À la uneActualité

Au tribunal de Paris, un procès et une belle histoire

Après avoir porté plainte contre son conjoint pour violence, une victime décide de retirer sa plainte en plein procès. Le Tribunal le condamne à six mois de prison avec sursis et une obligation de soin.

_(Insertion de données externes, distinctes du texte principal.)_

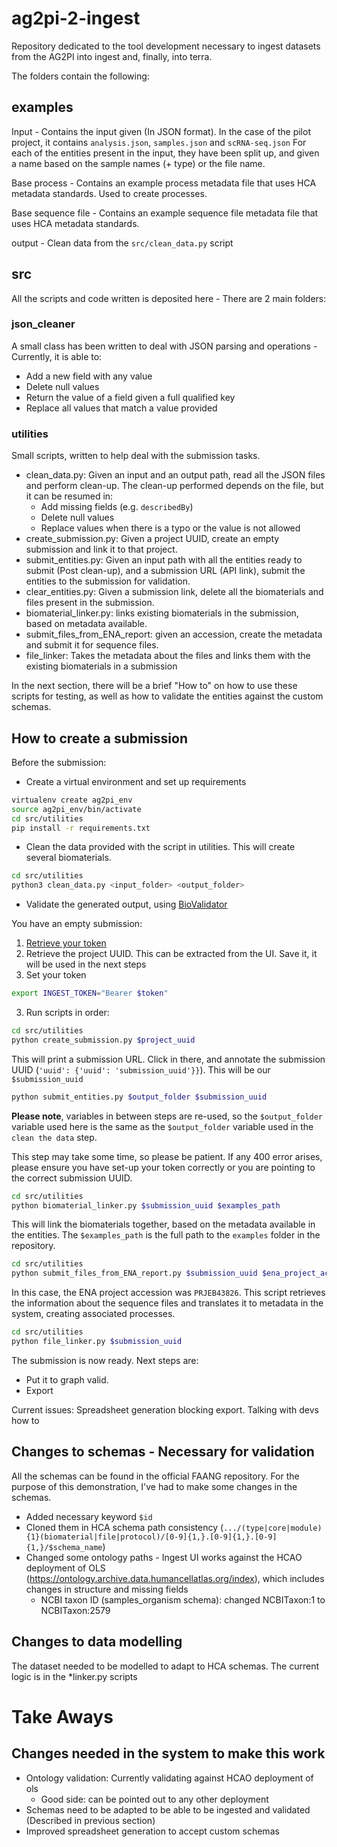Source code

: # ag2pi-2-ingest
Repository dedicated to the tool development necessary to ingest datasets from the AG2PI into ingest and, finally, into terra.

The folders contain the following:

## examples
Input - Contains the input given (In JSON format). In the case of the pilot project, it contains `analysis.json`, `samples.json` and `scRNA-seq.json`
For each of the entities present in the input, they have been split up, and given a name based on the sample names (+ type) or the file name.


Base process - Contains an example process metadata file that uses HCA metadata standards. Used to create processes.

Base sequence file - Contains an example sequence file metadata file that uses HCA metadata standards.

output - Clean data from the `src/clean_data.py` script

## src
All the scripts and code written is deposited here - There are 2 main folders:

### json_cleaner
A small class has been written to deal with JSON parsing and operations - Currently, it is able to:
- Add a new field with any value
- Delete null values
- Return the value of a field given a full qualified key
- Replace all values that match a value provided

### utilities
Small scripts, written to help deal with the submission tasks.

- clean_data.py: Given an input and an output path, read all the JSON files and perform clean-up. The clean-up performed depends on the file, but it can be resumed in:
   * Add missing fields (e.g. `describedBy`)
   * Delete null values
   * Replace values when there is a typo or the value is not allowed
- create_submission.py: Given a project UUID, create an empty submission and link it to that project.
- submit_entities.py: Given an input path with all the entities ready to submit (Post clean-up), and a submission URL (API link), submit the entities to the submission for validation.
- clear_entities.py: Given a submission link, delete all the biomaterials and files present in the submission.
- biomaterial_linker.py: links existing biomaterials in the submission, based on metadata available.
- submit_files_from_ENA_report: given an accession, create the metadata and submit it for sequence files.
- file_linker: Takes the metadata about the files and links them with the existing biomaterials in a submission

In the next section, there will be a brief "How to" on how to use these scripts for testing, as well as how to validate the entities against the custom schemas.

## How to create a submission

Before the submission:
- Create a virtual environment and set up requirements
```bash
virtualenv create ag2pi_env
source ag2pi_env/bin/activate
cd src/utilities
pip install -r requirements.txt 
```

- Clean the data provided with the script in utilities. This will create several biomaterials.

```bash
cd src/utilities
python3 clean_data.py <input_folder> <output_folder>
```

- Validate the generated output, using [BioValidator](https://github.com/elixir-europe/biovalidator)

You have an empty submission:

1. [Retrieve your token](https://ebi-ait.github.io/hca-ebi-dev-team/operations_tasks/api_token.html)
2. Retrieve the project UUID. This can be extracted from the UI. Save it, it will be used in the next steps
3. Set your token
```bash
export INGEST_TOKEN="Bearer $token"
```
3. Run scripts in order:
```bash
cd src/utilities
python create_submission.py $project_uuid
```
This will print a submission URL. Click in there, and annotate the submission UUID (`'uuid': {'uuid': 'submission_uuid'}}`).
This will be our `$submission_uuid`

```bash
python submit_entities.py $output_folder $submission_uuid
```

**Please note**, variables in between steps are re-used, so the `$output_folder` variable used here is the same as the `$output_folder` variable used in the `clean the data` step.

This step may take some time, so please be patient. If any 400 error arises, please ensure you have set-up your token correctly or you are pointing to the correct submission UUID.

```bash
cd src/utilities
python biomaterial_linker.py $submission_uuid $examples_path
```
This will link the biomaterials together, based on the metadata available in the entities. The `$examples_path` is the 
full path to the `examples` folder in the repository.

```bash
cd src/utilities
python submit_files_from_ENA_report.py $submission_uuid $ena_project_accession $examples_path
```

In this case, the ENA project accession was `PRJEB43826`. This script retrieves the information about the sequence files and translates it to metadata in the system, creating associated processes.

```bash
cd src/utilities
python file_linker.py $submission_uuid
```

The submission is now ready. Next steps are:

- Put it to graph valid.
- Export

Current issues: Spreadsheet generation blocking export. Talking with devs how to


## Changes to schemas - Necessary for validation

All the schemas can be found in the official FAANG repository. For the purpose of this demonstration, I've had to make some changes in the schemas.

- Added necessary keyword `$id`
- Cloned them in HCA schema path consistency (`.../(type|core|module){1}(biomaterial|file|protocol)/[0-9]{1,}.[0-9]{1,}.[0-9]{1,}/$schema_name`)
- Changed some ontology paths - Ingest UI works against the HCAO deployment of OLS (https://ontology.archive.data.humancellatlas.org/index), which includes changes in structure and missing fields
    - NCBI taxon ID (samples_organism schema): changed NCBITaxon:1 to NCBITaxon:2579


## Changes to data modelling

The dataset needed to be modelled to adapt to HCA schemas. The current logic is in the *linker.py scripts 

# Take Aways

## Changes needed in the system to make this work
- Ontology validation: Currently validating against HCAO deployment of ols
  - Good side: can be pointed out to any other deployment
- Schemas need to be adapted to be able to be ingested and validated (Described in previous section)
- Improved spreadsheet generation to accept custom schemas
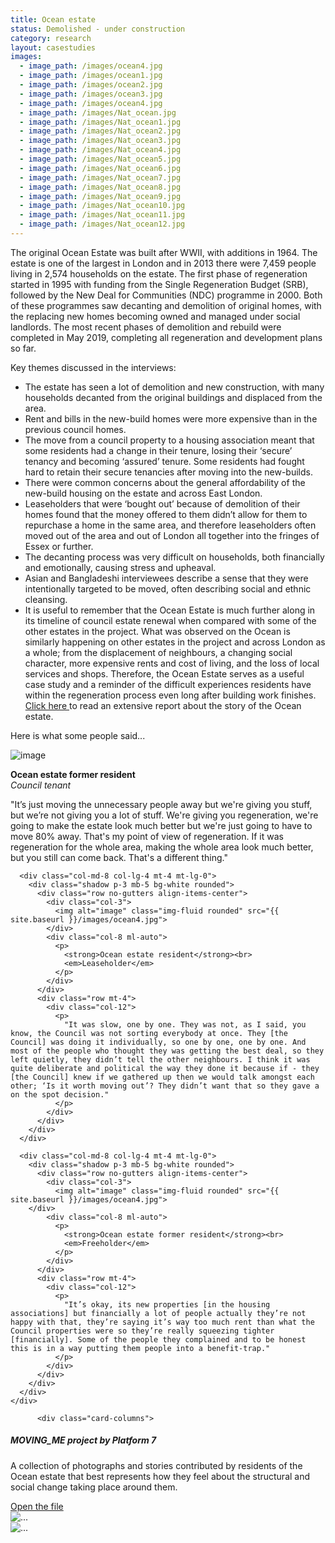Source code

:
 ```yaml
---
title: Ocean estate
status: Demolished - under construction
category: research
layout: casestudies 
images:
  - image_path: /images/ocean4.jpg
  - image_path: /images/ocean1.jpg
  - image_path: /images/ocean2.jpg
  - image_path: /images/ocean3.jpg
  - image_path: /images/ocean4.jpg
  - image_path: /images/Nat_ocean.jpg
  - image_path: /images/Nat_ocean1.jpg
  - image_path: /images/Nat_ocean2.jpg
  - image_path: /images/Nat_ocean3.jpg
  - image_path: /images/Nat_ocean4.jpg
  - image_path: /images/Nat_ocean5.jpg
  - image_path: /images/Nat_ocean6.jpg
  - image_path: /images/Nat_ocean7.jpg
  - image_path: /images/Nat_ocean8.jpg
  - image_path: /images/Nat_ocean9.jpg
  - image_path: /images/Nat_ocean10.jpg
  - image_path: /images/Nat_ocean11.jpg
  - image_path: /images/Nat_ocean12.jpg
---
```


The original Ocean Estate was built after WWII, with additions in 1964. The estate is one of the largest in London and in 2013 there were 7,459 people living in 2,574 households on the estate. The first phase of regeneration started in 1995 with funding from the Single Regeneration Budget (SRB), followed by the New Deal for Communities (NDC) programme in 2000. Both of these programmes saw decanting and demolition of original homes, with the replacing new homes becoming owned and managed under social landlords. The most recent phases of demolition and rebuild were completed in May 2019, completing all regeneration and development plans so far.


<div class="card-body">
<p class="lead">Key themes discussed in the interviews:</p>
  <ul>
		<li>The estate has seen a lot of demolition and new construction, with many households decanted from the original buildings and displaced from the area.</li>
		<li>Rent and bills in the new-build homes were more expensive than in the previous council homes.</li>
		<li>The move from a council property to a housing association meant that some residents had a change in their tenure, losing their ‘secure’ tenancy and becoming ‘assured’ tenure. Some residents had fought hard to retain their secure tenancies after moving into the new-builds.</li>
		<li>There were common concerns about the general affordability of the new-build housing on the estate and across East London.</li>
		<li>Leaseholders that were ‘bought out’ because of demolition of their homes found that the money offered to them didn’t allow for them to repurchase a home in the same area, and therefore leaseholders often moved out of the area and out of London all together into the fringes of Essex or further.</li>
		<li>The decanting process was very difficult on households, both financially and emotionally, causing stress and upheaval.</li>
		<li>Asian and Bangladeshi interviewees describe a sense that they were intentionally targeted to be moved, often describing social and ethnic cleansing.</li>
	      <li>It is useful to remember that the Ocean Estate is much further along in its timeline of council estate renewal when compared with some of the other estates in the project. What was observed on the Ocean is similarly happening on other estates in the project and across London as a whole; from the displacement of neighbours, a changing social character, more expensive rents and cost of living, and the loss of local services and shops. Therefore, the Ocean Estate serves as a useful case study and a reminder of the difficult experiences residents have within the regeneration process even long after building work finishes. <a href="/images/Ocean_estate_report.docx"> Click here </a> to read an extensive report about the story of the Ocean estate.</li></ul>  

<p class="lead">Here is what some people said...</p>    

 <div class="row mt-5 align-items-center justify-content-center">
      <div class="col-md-8 col-lg-4">
        <div class="shadow p-3 mb-5 bg-white rounded">
          <div class="row no-gutters align-items-center">
            <div class="col-3">
              <img alt="image" class="img-fluid rounded" src="{{ site.baseurl }}/images/ocean4.jpg">
            </div>
            <div class="col-8 ml-auto">
              <p>
                <strong>Ocean estate former resident</strong><br>
                <em>Council tenant</em>
              </p>
            </div>
          </div>
          <div class="row mt-4">
            <div class="col-12">
              <p>
                "It’s just moving the unnecessary people away but we're giving you stuff, but we’re not giving you a lot of stuff. We're giving you regeneration, we're going to make the estate look much better but we're just going to have to move 80% away. That's my point of view of regeneration. If it was regeneration for the whole area, making the whole area look much better, but you still can come back. That's a different thing."
              </p>
            </div>
          </div>
        </div>
      </div>

      <div class="col-md-8 col-lg-4 mt-4 mt-lg-0">
        <div class="shadow p-3 mb-5 bg-white rounded">
          <div class="row no-gutters align-items-center">
            <div class="col-3">
              <img alt="image" class="img-fluid rounded" src="{{ site.baseurl }}/images/ocean4.jpg">
            </div>
            <div class="col-8 ml-auto">
              <p>
                <strong>Ocean estate resident</strong><br>
                <em>Leaseholder</em>
              </p>
            </div>
          </div>
          <div class="row mt-4">
            <div class="col-12">
              <p>
                "It was slow, one by one. They was not, as I said, you know, the Council was not sorting everybody at once. They [the Council] was doing it individually, so one by one, one by one. And most of the people who thought they was getting the best deal, so they left quietly, they didn’t tell the other neighbours. I think it was quite deliberate and political the way they done it because if - they [the Council] knew if we gathered up then we would talk amongst each other; ‘Is it worth moving out’? They didn’t want that so they gave a on the spot decision."
              </p>
            </div>
          </div>
        </div>
      </div>

      <div class="col-md-8 col-lg-4 mt-4 mt-lg-0">
        <div class="shadow p-3 mb-5 bg-white rounded">
          <div class="row no-gutters align-items-center">
            <div class="col-3">
              <img alt="image" class="img-fluid rounded" src="{{ site.baseurl }}/images/ocean4.jpg">
	    </div>
            <div class="col-8 ml-auto">
              <p>
                <strong>Ocean estate former resident</strong><br>
                <em>Freeholder</em>
              </p>
            </div>
          </div>
          <div class="row mt-4">
            <div class="col-12">
              <p>
                "It’s okay, its new properties [in the housing associations] but financially a lot of people actually they’re not happy with that, they’re saying it’s way too much rent than what the Council properties were so they’re really squeezing tighter [financially]. Some of the people they complained and to be honest this is in a way putting them people into a benefit-trap."
              </p>
            </div>
          </div>
        </div>
      </div>
    </div>
	      
<!-------------------- START OF CARD SNIPPET ------------------------------------------------->

	      <div class="card-columns">
  <div class="card">
    <div class="card-body">
      <h5 class="card-title">MOVING_ME project by Platform 7</h5>
      <p class="card-text">A collection of photographs and stories contributed by residents of the Ocean estate that best represents how they feel about the structural and social change taking place around them.</p>
      <a href="/images/Moving_Me_Ocean.pdf" class="btn btn-primary">Open the file</a>
    </div>
  </div>
  <div class="card">
    <img src="{{ site.baseurl }}/images/moving_me1.jpg" class="card-img-top" alt="...">
  </div>	  
  <div class="card">
    <img src="{{ site.baseurl }}/images/moving_me2.jpg" class="card-img-top" alt="...">
  </div>
    </div>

C’est à l’hôpital psychiatrique que l’idylle entre M. Sangaré et Sandrine C. nait en fin d’année 2019. Très vite après leur première rencontre, les deux patients deviennent inséparables. A sa sortie de l’établissement, le couple continue à se voir, une fois chez lui, une fois chez elle. Tout se passe bien jusqu’au moment où la mère de monsieur tombe gravement malade. Instable psychologiquement, M. Sangaré ne peut plus vivre seul et s’installe chez sa compagne. Le 29 aout 2020 au soir, énervé et fatigué par les émotions qui le traversent, M. Sangaré se met à boire, beaucoup, trop. Lorsque Sandrine C. passe le pas de la porte, il se rue sur elle et tente de l’étrangler. A terre, il continue à l’asséner de coups. 

« Un geste de folie »

La victime, handicapée physique, parvient à appeler au téléphone son frère pour qu’il vienne l’aider. A son arrivée, Sandrine C. présente des marques importantes de strangulations autour du cou et son visage est tuméfié. Frère et soeur décident de se rendre au commissariat pour porter plainte et faire constater les blessures. Le médecin médico-légal prononcera 8 jours d’ITT. De son côté, M. Sangaré prend conscience de son « geste de folie » et décident de se rendre à nouveau à l’hôpital Saint-Anne pour recevoir des soins. Lors des semaines qui ont suivi le drame, M. Sangaré dit avoir compris les ravages de l’alcool, qu’il veut tout faire pour se débarrasser de ce souci. 

« Je te demande pardon » 

Soigné et reposé, il décide de reprendre contact avec son ex-conjointe pour lui présenter ses excuses. Par téléphone d’abord, il lui explique son geste et lui promet qu’il fait tout pour s’en sortir. Puis, elle accepte de le revoir mais chez sa mère. Là, il lui demande pardon et reconnait ses actes. Près de six mois après le dépôt de la plainte, M. Sangaré n’a toujours pas été inquiété ni par la police ni par la justice. Les deux amants se retrouvent et se fréquentent à nouveau. Mais le mardi 20 juillet 2021, la police débarque et place en garde à vue M. Sangaré. Il sera jugé le lendemain sous le régime de la comparution immédiate, quasiment un an après avoir tabassé sa compagne. 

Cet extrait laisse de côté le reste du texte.